[Opening Records provided section]
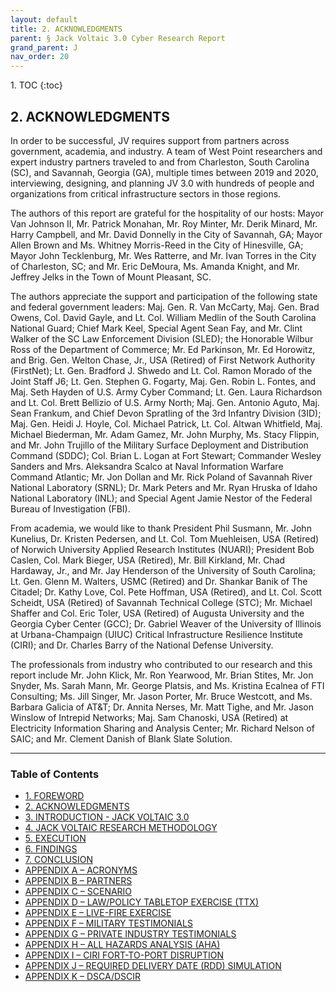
 ```yaml
---
layout: default
title: 2. ACKNOWLEDGMENTS 
parent: § Jack Voltaic 3.0 Cyber Research Report 
grand_parent: J 
nav_order: 20 
---
```

<style>
.dont-break-out {
  /* These are technically the same, but use both */
  overflow-wrap: break-word;
  word-wrap: break-word;

  -ms-word-break: break-all;
  /* This is the dangerous one in WebKit, as it breaks things wherever */
  word-break: break-all;
  /* Instead use this non-standard one: */
  word-break: break-word;
}
</style>

<div class="dont-break-out" markdown="1">
1. TOC
{:toc}

## 2. ACKNOWLEDGMENTS
In order to be successful, JV requires support from partners across government, academia, and industry. A team of West Point researchers and expert industry partners traveled to and from Charleston, South Carolina (SC), and Savannah, Georgia (GA), multiple times between 2019 and 2020, interviewing, designing, and planning JV 3.0 with hundreds of people and organizations from critical infrastructure sectors in those regions.

The authors of this report are grateful for the hospitality of our hosts: Mayor Van Johnson II, Mr. Patrick Monahan, Mr. Roy Minter, Mr. Derik Minard, Mr. Harry Campbell, and Mr. David Donnelly in the City of Savannah, GA; Mayor Allen Brown and Ms. Whitney Morris-Reed in the City of Hinesville, GA; Mayor John Tecklenburg, Mr. Wes Ratterre, and Mr. Ivan Torres in the City of Charleston, SC; and Mr. Eric DeMoura, Ms. Amanda Knight, and Mr. Jeffrey Jelks in the Town of Mount Pleasant, SC.

The authors appreciate the support and participation of the following state and federal government leaders: Maj. Gen. R. Van McCarty, Maj. Gen. Brad Owens, Col. David Gayle, and Lt. Col. William Medlin of the South Carolina National Guard; Chief Mark Keel, Special Agent Sean Fay, and Mr. Clint Walker of the SC Law Enforcement Division (SLED); the Honorable Wilbur Ross of the Department of Commerce; Mr. Ed Parkinson, Mr. Ed Horowitz, and Brig. Gen. Welton Chase, Jr., USA (Retired) of First Network Authority (FirstNet); Lt. Gen. Bradford J. Shwedo and Lt. Col. Ramon Morado of the Joint Staff J6; Lt. Gen. Stephen G. Fogarty, Maj. Gen. Robin L. Fontes, and Maj. Seth Hayden of U.S. Army Cyber Command; Lt. Gen. Laura Richardson and Lt. Col. Brett Bellizio of U.S. Army North; Maj. Gen. Antonio Aguto, Maj. Sean Frankum, and Chief Devon Spratling of the 3rd Infantry Division (3ID); Maj. Gen. Heidi J. Hoyle, Col. Michael Patrick, Lt. Col. Altwan Whitfield, Maj. Michael Biederman, Mr. Adam Gamez, Mr. John Murphy, Ms. Stacy Flippin, and Mr. John Trujillo of the Military Surface Deployment and Distribution Command (SDDC); Col. Brian L. Logan at Fort Stewart; Commander Wesley Sanders and Mrs. Aleksandra Scalco at Naval Information Warfare Command Atlantic; Mr. Jon Dollan and Mr. Rick Poland of Savannah River National Laboratory (SRNL); Dr. Mark Peters and Mr. Ryan Hruska of Idaho National Laboratory (INL); and Special Agent Jamie Nestor of the Federal Bureau of Investigation (FBI).

From academia, we would like to thank President Phil Susmann, Mr. John Kunelius, Dr. Kristen Pedersen, and Lt. Col. Tom Muehleisen, USA (Retired) of Norwich University Applied Research Institutes (NUARI); President Bob Caslen, Col. Mark Bieger, USA (Retired), Mr. Bill Kirkland, Mr. Chad Hardaway, Jr., and Mr. Jay Henderson of the University of South Carolina; Lt. Gen. Glenn M. Walters, USMC (Retired) and Dr. Shankar Banik of The Citadel; Dr. Kathy Love, Col. Pete Hoffman, USA (Retired), and Lt. Col. Scott Scheidt, USA (Retired) of Savannah Technical College (STC); Mr. Michael Shaffer and Col. Eric Toler, USA (Retired) of Augusta University and the Georgia Cyber Center (GCC); Dr. Gabriel Weaver of the University of Illinois at Urbana-Champaign (UIUC) Critical Infrastructure Resilience Institute (CIRI); and Dr. Charles Barry of the National Defense University.

The professionals from industry who contributed to our research and this report include Mr. John Klick, Mr. Ron Yearwood, Mr. Brian Stites, Mr. Jon Snyder, Ms. Sarah Mann, Mr. George Platsis, and Ms. Kristina Ecalnea of FTI Consulting; Ms. Jill Singer, Mr. Jason Porter, Mr. Bruce Westcott, and Ms. Barbara Galicia of AT&T; Dr. Annita Nerses, Mr. Matt Tighe, and Mr. Jason Winslow of Intrepid Networks; Maj. Sam Chanoski, USA (Retired) at Electricity Information Sharing and Analysis Center; Mr. Richard Nelson of SAIC; and Mr. Clement Danish of Blank Slate Solution.

***

### Table of Contents

<ul><li> <a href="/docs/J/jack-voltaic-3-0-cyber-research-report-1/">1. FOREWORD</a></li><li> <a href="/docs/J/jack-voltaic-3-0-cyber-research-report-2/">2. ACKNOWLEDGMENTS</a></li><li> <a href="/docs/J/jack-voltaic-3-0-cyber-research-report-3/">3. INTRODUCTION - JACK VOLTAIC 3.0</a></li><li> <a href="/docs/J/jack-voltaic-3-0-cyber-research-report-4/">4. JACK VOLTAIC RESEARCH METHODOLOGY</a></li><li> <a href="/docs/J/jack-voltaic-3-0-cyber-research-report-5/">5. EXECUTION</a></li><li> <a href="/docs/J/jack-voltaic-3-0-cyber-research-report-6/">6. FINDINGS</a></li><li> <a href="/docs/J/jack-voltaic-3-0-cyber-research-report-7/">7. CONCLUSION</a></li><li> <a href="/docs/J/jack-voltaic-3-0-cyber-research-report-8/">APPENDIX A – ACRONYMS</a></li><li> <a href="/docs/J/jack-voltaic-3-0-cyber-research-report-9/">APPENDIX B – PARTNERS</a></li><li> <a href="/docs/J/jack-voltaic-3-0-cyber-research-report-10/">APPENDIX C – SCENARIO</a></li><li> <a href="/docs/J/jack-voltaic-3-0-cyber-research-report-11/">APPENDIX D – LAW/POLICY TABLETOP EXERCISE (TTX)</a></li><li> <a href="/docs/J/jack-voltaic-3-0-cyber-research-report-12/">APPENDIX E – LIVE-FIRE EXERCISE</a></li><li> <a href="/docs/J/jack-voltaic-3-0-cyber-research-report-13/">APPENDIX F – MILITARY TESTIMONIALS</a></li><li> <a href="/docs/J/jack-voltaic-3-0-cyber-research-report-14/">APPENDIX G – PRIVATE INDUSTRY TESTIMONIALS</a></li><li> <a href="/docs/J/jack-voltaic-3-0-cyber-research-report-15/">APPENDIX H – ALL HAZARDS ANALYSIS (AHA)</a></li><li> <a href="/docs/J/jack-voltaic-3-0-cyber-research-report-16/">APPENDIX I – CIRI FORT-TO-PORT DISRUPTION</a></li><li> <a href="/docs/J/jack-voltaic-3-0-cyber-research-report-17/">APPENDIX J – REQUIRED DELIVERY DATE (RDD) SIMULATION</a></li><li> <a href="/docs/J/jack-voltaic-3-0-cyber-research-report-18/">APPENDIX K – DSCA/DSCIR</a></li></ul>

</div>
[Closing Records provided section]
> **Problem to work on**: The reply should hold only the lines from the first line of the records above through the line containing "The authors of", copied exactly and without pictures.

> **Response to this exercise**:
 ```yaml
---
layout: default
title: 2. ACKNOWLEDGMENTS 
parent: § Jack Voltaic 3.0 Cyber Research Report 
grand_parent: J 
nav_order: 20 
---
```

<style>
.dont-break-out {
  /* These are technically the same, but use both */
  overflow-wrap: break-word;
  word-wrap: break-word;

  -ms-word-break: break-all;
  /* This is the dangerous one in WebKit, as it breaks things wherever */
  word-break: break-all;
  /* Instead use this non-standard one: */
  word-break: break-word;
}
</style>

<div class="dont-break-out" markdown="1">
1. TOC
{:toc}

## 2. ACKNOWLEDGMENTS
In order to be successful, JV requires support from partners across government, academia, and industry. A team of West Point researchers and expert industry partners traveled to and from Charleston, South Carolina (SC), and Savannah, Georgia (GA), multiple times between 2019 and 2020, interviewing, designing, and planning JV 3.0 with hundreds of people and organizations from critical infrastructure sectors in those regions.

The authors of this report are grateful for the hospitality of our hosts: Mayor Van Johnson II, Mr. Patrick Monahan, Mr. Roy Minter, Mr. Derik Minard, Mr. Harry Campbell, and Mr. David Donnelly in the City of Savannah, GA; Mayor Allen Brown and Ms. Whitney Morris-Reed in the City of Hinesville, GA; Mayor John Tecklenburg, Mr. Wes Ratterre, and Mr. Ivan Torres in the City of Charleston, SC; and Mr. Eric DeMoura, Ms. Amanda Knight, and Mr. Jeffrey Jelks in the Town of Mount Pleasant, SC.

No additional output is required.